Task description. For each line below, check whether "curDocument" is present. Report how many lines have it, nothing else.

++++++++

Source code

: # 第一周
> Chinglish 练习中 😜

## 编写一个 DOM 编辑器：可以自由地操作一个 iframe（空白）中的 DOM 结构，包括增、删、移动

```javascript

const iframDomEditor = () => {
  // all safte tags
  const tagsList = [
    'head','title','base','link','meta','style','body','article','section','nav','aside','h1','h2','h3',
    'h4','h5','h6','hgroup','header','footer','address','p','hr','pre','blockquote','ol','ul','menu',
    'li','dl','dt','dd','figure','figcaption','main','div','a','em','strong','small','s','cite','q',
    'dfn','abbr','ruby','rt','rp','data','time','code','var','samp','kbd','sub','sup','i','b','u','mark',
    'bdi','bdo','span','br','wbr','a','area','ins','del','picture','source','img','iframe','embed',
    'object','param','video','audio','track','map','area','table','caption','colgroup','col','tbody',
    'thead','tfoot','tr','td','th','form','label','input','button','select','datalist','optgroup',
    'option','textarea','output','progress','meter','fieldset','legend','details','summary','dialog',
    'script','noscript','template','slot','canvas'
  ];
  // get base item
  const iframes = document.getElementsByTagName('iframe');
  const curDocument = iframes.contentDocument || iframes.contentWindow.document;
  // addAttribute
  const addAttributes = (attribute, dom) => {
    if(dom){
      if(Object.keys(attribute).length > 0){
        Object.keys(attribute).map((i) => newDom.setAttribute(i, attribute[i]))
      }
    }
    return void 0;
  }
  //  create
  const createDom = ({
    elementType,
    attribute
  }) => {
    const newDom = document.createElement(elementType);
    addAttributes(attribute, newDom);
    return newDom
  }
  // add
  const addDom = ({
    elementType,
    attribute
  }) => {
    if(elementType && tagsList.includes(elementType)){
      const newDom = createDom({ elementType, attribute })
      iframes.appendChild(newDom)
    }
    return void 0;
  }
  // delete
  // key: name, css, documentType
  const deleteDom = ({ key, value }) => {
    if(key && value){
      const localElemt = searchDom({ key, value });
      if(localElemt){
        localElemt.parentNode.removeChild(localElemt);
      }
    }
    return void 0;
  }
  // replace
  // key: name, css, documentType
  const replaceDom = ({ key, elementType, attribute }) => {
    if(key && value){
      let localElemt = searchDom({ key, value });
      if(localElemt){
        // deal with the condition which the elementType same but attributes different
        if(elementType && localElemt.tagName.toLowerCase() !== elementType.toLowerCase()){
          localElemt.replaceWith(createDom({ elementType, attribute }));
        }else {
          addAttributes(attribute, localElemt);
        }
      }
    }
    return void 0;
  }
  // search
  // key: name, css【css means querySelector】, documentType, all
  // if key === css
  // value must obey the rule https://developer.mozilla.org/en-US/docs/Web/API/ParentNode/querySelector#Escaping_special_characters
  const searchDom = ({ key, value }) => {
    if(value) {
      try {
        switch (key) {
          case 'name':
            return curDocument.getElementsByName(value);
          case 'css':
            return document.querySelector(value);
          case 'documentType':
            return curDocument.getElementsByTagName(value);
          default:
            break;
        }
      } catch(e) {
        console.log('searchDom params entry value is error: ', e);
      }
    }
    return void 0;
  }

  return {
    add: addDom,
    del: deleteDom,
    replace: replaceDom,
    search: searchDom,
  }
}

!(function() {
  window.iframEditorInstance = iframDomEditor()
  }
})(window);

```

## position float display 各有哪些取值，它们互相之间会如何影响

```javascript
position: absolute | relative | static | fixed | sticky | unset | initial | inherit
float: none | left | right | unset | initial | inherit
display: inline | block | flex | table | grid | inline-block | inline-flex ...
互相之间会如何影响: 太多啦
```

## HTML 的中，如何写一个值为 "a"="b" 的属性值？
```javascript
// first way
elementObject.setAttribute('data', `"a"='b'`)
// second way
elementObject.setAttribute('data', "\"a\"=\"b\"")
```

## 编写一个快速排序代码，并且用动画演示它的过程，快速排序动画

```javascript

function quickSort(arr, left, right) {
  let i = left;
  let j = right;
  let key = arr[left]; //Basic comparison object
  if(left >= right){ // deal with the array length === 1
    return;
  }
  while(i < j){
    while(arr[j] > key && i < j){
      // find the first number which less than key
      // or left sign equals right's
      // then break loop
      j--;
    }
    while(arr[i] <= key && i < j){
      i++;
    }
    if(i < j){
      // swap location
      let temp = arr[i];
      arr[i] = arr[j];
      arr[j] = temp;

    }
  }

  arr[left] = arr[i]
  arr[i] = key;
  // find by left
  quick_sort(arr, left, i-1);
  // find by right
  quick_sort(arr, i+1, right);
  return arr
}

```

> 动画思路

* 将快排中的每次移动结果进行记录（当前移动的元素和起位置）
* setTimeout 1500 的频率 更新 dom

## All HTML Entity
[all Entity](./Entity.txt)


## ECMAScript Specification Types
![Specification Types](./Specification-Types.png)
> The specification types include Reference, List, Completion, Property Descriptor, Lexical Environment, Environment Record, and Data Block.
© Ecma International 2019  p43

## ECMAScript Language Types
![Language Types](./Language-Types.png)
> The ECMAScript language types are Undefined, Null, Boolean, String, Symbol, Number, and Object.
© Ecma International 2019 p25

++++++++

Result for this exercise. 3